[INSTRUCTIONS TO FOLLOW]
Could you find each line of the data below that contains the word "InvoiceAmounts" and copy those lines?

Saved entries
______

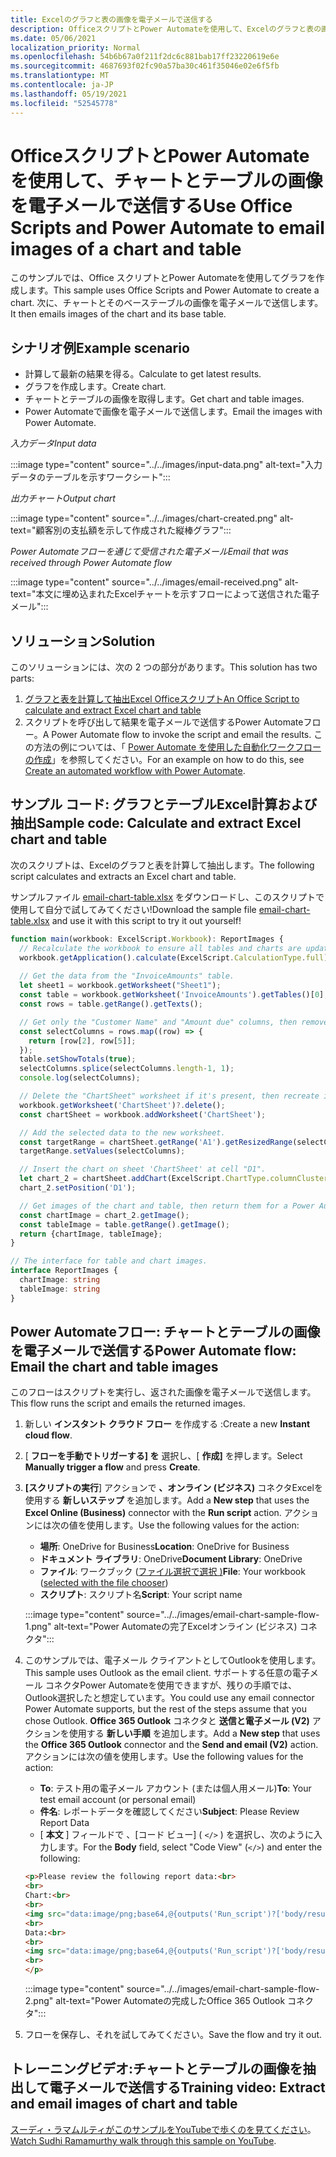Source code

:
 ```yaml
---
title: Excelのグラフと表の画像を電子メールで送信する
description: OfficeスクリプトとPower Automateを使用して、Excelのグラフと表の画像を抽出して電子メールで送信する方法について説明します。
ms.date: 05/06/2021
localization_priority: Normal
ms.openlocfilehash: 54b6b67a0f211f2dc6c881bab17ff23220619e6e
ms.sourcegitcommit: 4687693f02fc90a57ba30c461f35046e02e6f5fb
ms.translationtype: MT
ms.contentlocale: ja-JP
ms.lasthandoff: 05/19/2021
ms.locfileid: "52545778"
---
```

# <a name="use-office-scripts-and-power-automate-to-email-images-of-a-chart-and-table"></a><span data-ttu-id="5a6c2-103">OfficeスクリプトとPower Automateを使用して、チャートとテーブルの画像を電子メールで送信する</span><span class="sxs-lookup"><span data-stu-id="5a6c2-103">Use Office Scripts and Power Automate to email images of a chart and table</span></span>

<span data-ttu-id="5a6c2-104">このサンプルでは、Office スクリプトとPower Automateを使用してグラフを作成します。</span><span class="sxs-lookup"><span data-stu-id="5a6c2-104">This sample uses Office Scripts and Power Automate to create a chart.</span></span> <span data-ttu-id="5a6c2-105">次に、チャートとそのベーステーブルの画像を電子メールで送信します。</span><span class="sxs-lookup"><span data-stu-id="5a6c2-105">It then emails images of the chart and its base table.</span></span>

## <a name="example-scenario"></a><span data-ttu-id="5a6c2-106">シナリオ例</span><span class="sxs-lookup"><span data-stu-id="5a6c2-106">Example scenario</span></span>

* <span data-ttu-id="5a6c2-107">計算して最新の結果を得る。</span><span class="sxs-lookup"><span data-stu-id="5a6c2-107">Calculate to get latest results.</span></span>
* <span data-ttu-id="5a6c2-108">グラフを作成します。</span><span class="sxs-lookup"><span data-stu-id="5a6c2-108">Create chart.</span></span>
* <span data-ttu-id="5a6c2-109">チャートとテーブルの画像を取得します。</span><span class="sxs-lookup"><span data-stu-id="5a6c2-109">Get chart and table images.</span></span>
* <span data-ttu-id="5a6c2-110">Power Automateで画像を電子メールで送信します。</span><span class="sxs-lookup"><span data-stu-id="5a6c2-110">Email the images with Power Automate.</span></span>

<span data-ttu-id="5a6c2-111">_入力データ_</span><span class="sxs-lookup"><span data-stu-id="5a6c2-111">_Input data_</span></span>

:::image type="content" source="../../images/input-data.png" alt-text="入力データのテーブルを示すワークシート":::

<span data-ttu-id="5a6c2-113">_出力チャート_</span><span class="sxs-lookup"><span data-stu-id="5a6c2-113">_Output chart_</span></span>

:::image type="content" source="../../images/chart-created.png" alt-text="顧客別の支払額を示して作成された縦棒グラフ":::

<span data-ttu-id="5a6c2-115">_Power Automateフローを通じて受信された電子メール_</span><span class="sxs-lookup"><span data-stu-id="5a6c2-115">_Email that was received through Power Automate flow_</span></span>

:::image type="content" source="../../images/email-received.png" alt-text="本文に埋め込まれたExcelチャートを示すフローによって送信された電子メール":::

## <a name="solution"></a><span data-ttu-id="5a6c2-117">ソリューション</span><span class="sxs-lookup"><span data-stu-id="5a6c2-117">Solution</span></span>

<span data-ttu-id="5a6c2-118">このソリューションには、次の 2 つの部分があります。</span><span class="sxs-lookup"><span data-stu-id="5a6c2-118">This solution has two parts:</span></span>

1. [<span data-ttu-id="5a6c2-119">グラフと表を計算して抽出Excel Officeスクリプト</span><span class="sxs-lookup"><span data-stu-id="5a6c2-119">An Office Script to calculate and extract Excel chart and table</span></span>](#sample-code-calculate-and-extract-excel-chart-and-table)
1. <span data-ttu-id="5a6c2-120">スクリプトを呼び出して結果を電子メールで送信するPower Automateフロー。</span><span class="sxs-lookup"><span data-stu-id="5a6c2-120">A Power Automate flow to invoke the script and email the results.</span></span> <span data-ttu-id="5a6c2-121">この方法の例については、「 [Power Automate を使用した自動化ワークフローの作成](../../tutorials/excel-power-automate-returns.md#create-an-automated-workflow-with-power-automate)」を参照してください。</span><span class="sxs-lookup"><span data-stu-id="5a6c2-121">For an example on how to do this, see [Create an automated workflow with Power Automate](../../tutorials/excel-power-automate-returns.md#create-an-automated-workflow-with-power-automate).</span></span>

## <a name="sample-code-calculate-and-extract-excel-chart-and-table"></a><span data-ttu-id="5a6c2-122">サンプル コード: グラフとテーブルExcel計算および抽出</span><span class="sxs-lookup"><span data-stu-id="5a6c2-122">Sample code: Calculate and extract Excel chart and table</span></span>

<span data-ttu-id="5a6c2-123">次のスクリプトは、Excelのグラフと表を計算して抽出します。</span><span class="sxs-lookup"><span data-stu-id="5a6c2-123">The following script calculates and extracts an Excel chart and table.</span></span>

<span data-ttu-id="5a6c2-124">サンプルファイル <a href="email-chart-table.xlsx">email-chart-table.xlsx</a> をダウンロードし、このスクリプトで使用して自分で試してみてください!</span><span class="sxs-lookup"><span data-stu-id="5a6c2-124">Download the sample file <a href="email-chart-table.xlsx">email-chart-table.xlsx</a> and use it with this script to try it out yourself!</span></span>

```TypeScript
function main(workbook: ExcelScript.Workbook): ReportImages {
  // Recalculate the workbook to ensure all tables and charts are updated.
  workbook.getApplication().calculate(ExcelScript.CalculationType.full);
  
  // Get the data from the "InvoiceAmounts" table.
  let sheet1 = workbook.getWorksheet("Sheet1");
  const table = workbook.getWorksheet('InvoiceAmounts').getTables()[0];
  const rows = table.getRange().getTexts();

  // Get only the "Customer Name" and "Amount due" columns, then remove the "Total" row.
  const selectColumns = rows.map((row) => {
    return [row[2], row[5]];
  });
  table.setShowTotals(true);
  selectColumns.splice(selectColumns.length-1, 1);
  console.log(selectColumns);

  // Delete the "ChartSheet" worksheet if it's present, then recreate it.
  workbook.getWorksheet('ChartSheet')?.delete();
  const chartSheet = workbook.addWorksheet('ChartSheet');

  // Add the selected data to the new worksheet.
  const targetRange = chartSheet.getRange('A1').getResizedRange(selectColumns.length-1, selectColumns[0].length-1);
  targetRange.setValues(selectColumns);

  // Insert the chart on sheet 'ChartSheet' at cell "D1".
  let chart_2 = chartSheet.addChart(ExcelScript.ChartType.columnClustered, targetRange);
  chart_2.setPosition('D1');

  // Get images of the chart and table, then return them for a Power Automate flow.
  const chartImage = chart_2.getImage();
  const tableImage = table.getRange().getImage();
  return {chartImage, tableImage};
}

// The interface for table and chart images.
interface ReportImages {
  chartImage: string
  tableImage: string
}
```

## <a name="power-automate-flow-email-the-chart-and-table-images"></a><span data-ttu-id="5a6c2-125">Power Automateフロー: チャートとテーブルの画像を電子メールで送信する</span><span class="sxs-lookup"><span data-stu-id="5a6c2-125">Power Automate flow: Email the chart and table images</span></span>

<span data-ttu-id="5a6c2-126">このフローはスクリプトを実行し、返された画像を電子メールで送信します。</span><span class="sxs-lookup"><span data-stu-id="5a6c2-126">This flow runs the script and emails the returned images.</span></span>

1. <span data-ttu-id="5a6c2-127">新しい **インスタント クラウド フロー** を作成する :</span><span class="sxs-lookup"><span data-stu-id="5a6c2-127">Create a new **Instant cloud flow**.</span></span>
1. <span data-ttu-id="5a6c2-128">[ **フローを手動でトリガーする] を** 選択し、[ **作成]** を押します。</span><span class="sxs-lookup"><span data-stu-id="5a6c2-128">Select **Manually trigger a flow** and press **Create**.</span></span>
1. <span data-ttu-id="5a6c2-129">**[スクリプトの実行**] アクションで **、オンライン (ビジネス)** コネクタExcelを使用する **新しいステップ** を追加します。</span><span class="sxs-lookup"><span data-stu-id="5a6c2-129">Add a **New step** that uses the **Excel Online (Business)** connector with the **Run script** action.</span></span> <span data-ttu-id="5a6c2-130">アクションには次の値を使用します。</span><span class="sxs-lookup"><span data-stu-id="5a6c2-130">Use the following values for the action:</span></span>
    * <span data-ttu-id="5a6c2-131">**場所**: OneDrive for Business</span><span class="sxs-lookup"><span data-stu-id="5a6c2-131">**Location**: OneDrive for Business</span></span>
    * <span data-ttu-id="5a6c2-132">**ドキュメント ライブラリ**: OneDrive</span><span class="sxs-lookup"><span data-stu-id="5a6c2-132">**Document Library**: OneDrive</span></span>
    * <span data-ttu-id="5a6c2-133">**ファイル**: ワークブック ([ファイル選択で選択 )](../../testing/power-automate-troubleshooting.md#select-workbooks-with-the-file-browser-control)</span><span class="sxs-lookup"><span data-stu-id="5a6c2-133">**File**: Your workbook ([selected with the file chooser](../../testing/power-automate-troubleshooting.md#select-workbooks-with-the-file-browser-control))</span></span>
    * <span data-ttu-id="5a6c2-134">**スクリプト**: スクリプト名</span><span class="sxs-lookup"><span data-stu-id="5a6c2-134">**Script**: Your script name</span></span>

    :::image type="content" source="../../images/email-chart-sample-flow-1.png" alt-text="Power Automateの完了Excelオンライン (ビジネス) コネクタ":::
1. <span data-ttu-id="5a6c2-136">このサンプルでは、電子メール クライアントとしてOutlookを使用します。</span><span class="sxs-lookup"><span data-stu-id="5a6c2-136">This sample uses Outlook as the email client.</span></span> <span data-ttu-id="5a6c2-137">サポートする任意の電子メール コネクタPower Automateを使用できますが、残りの手順では、Outlook選択したと想定しています。</span><span class="sxs-lookup"><span data-stu-id="5a6c2-137">You could use any email connector Power Automate supports, but the rest of the steps assume that you chose Outlook.</span></span> <span data-ttu-id="5a6c2-138">**Office 365 Outlook** コネクタと **送信と電子メール (V2)** アクションを使用する **新しい手順** を追加します。</span><span class="sxs-lookup"><span data-stu-id="5a6c2-138">Add a **New step** that uses the **Office 365 Outlook** connector and the **Send and email (V2)** action.</span></span> <span data-ttu-id="5a6c2-139">アクションには次の値を使用します。</span><span class="sxs-lookup"><span data-stu-id="5a6c2-139">Use the following values for the action:</span></span>
    * <span data-ttu-id="5a6c2-140">**To**: テスト用の電子メール アカウント (または個人用メール)</span><span class="sxs-lookup"><span data-stu-id="5a6c2-140">**To**: Your test email account (or personal email)</span></span>
    * <span data-ttu-id="5a6c2-141">**件名**: レポートデータを確認してください</span><span class="sxs-lookup"><span data-stu-id="5a6c2-141">**Subject**: Please Review Report Data</span></span>
    * <span data-ttu-id="5a6c2-142">[ **本文** ] フィールドで 、[コード ビュー] ( `</>` ) を選択し、次のように入力します。</span><span class="sxs-lookup"><span data-stu-id="5a6c2-142">For the **Body** field, select "Code View" (`</>`) and enter the following:</span></span>

    ```HTML
    <p>Please review the following report data:<br>
    <br>
    Chart:<br>
    <br>
    <img src="data:image/png;base64,@{outputs('Run_script')?['body/result/chartImage']}"/>
    <br>
    Data:<br>
    <br>
    <img src="data:image/png;base64,@{outputs('Run_script')?['body/result/tableImage']}"/>
    <br>
    </p>
    ```

    :::image type="content" source="../../images/email-chart-sample-flow-2.png" alt-text="Power Automateの完成したOffice 365 Outlook コネクタ":::
1. <span data-ttu-id="5a6c2-144">フローを保存し、それを試してみてください。</span><span class="sxs-lookup"><span data-stu-id="5a6c2-144">Save the flow and try it out.</span></span>

## <a name="training-video-extract-and-email-images-of-chart-and-table"></a><span data-ttu-id="5a6c2-145">トレーニングビデオ:チャートとテーブルの画像を抽出して電子メールで送信する</span><span class="sxs-lookup"><span data-stu-id="5a6c2-145">Training video: Extract and email images of chart and table</span></span>

<span data-ttu-id="5a6c2-146">[スーディ・ラマムルティがこのサンプルをYouTubeで歩くのを見てください](https://youtu.be/152GJyqc-Kw)。</span><span class="sxs-lookup"><span data-stu-id="5a6c2-146">[Watch Sudhi Ramamurthy walk through this sample on YouTube](https://youtu.be/152GJyqc-Kw).</span></span>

______

[SOLUTION FOR THIS TASK]
  // Get the data from the "InvoiceAmounts" table.
  const table = workbook.getWorksheet('InvoiceAmounts').getTables()[0];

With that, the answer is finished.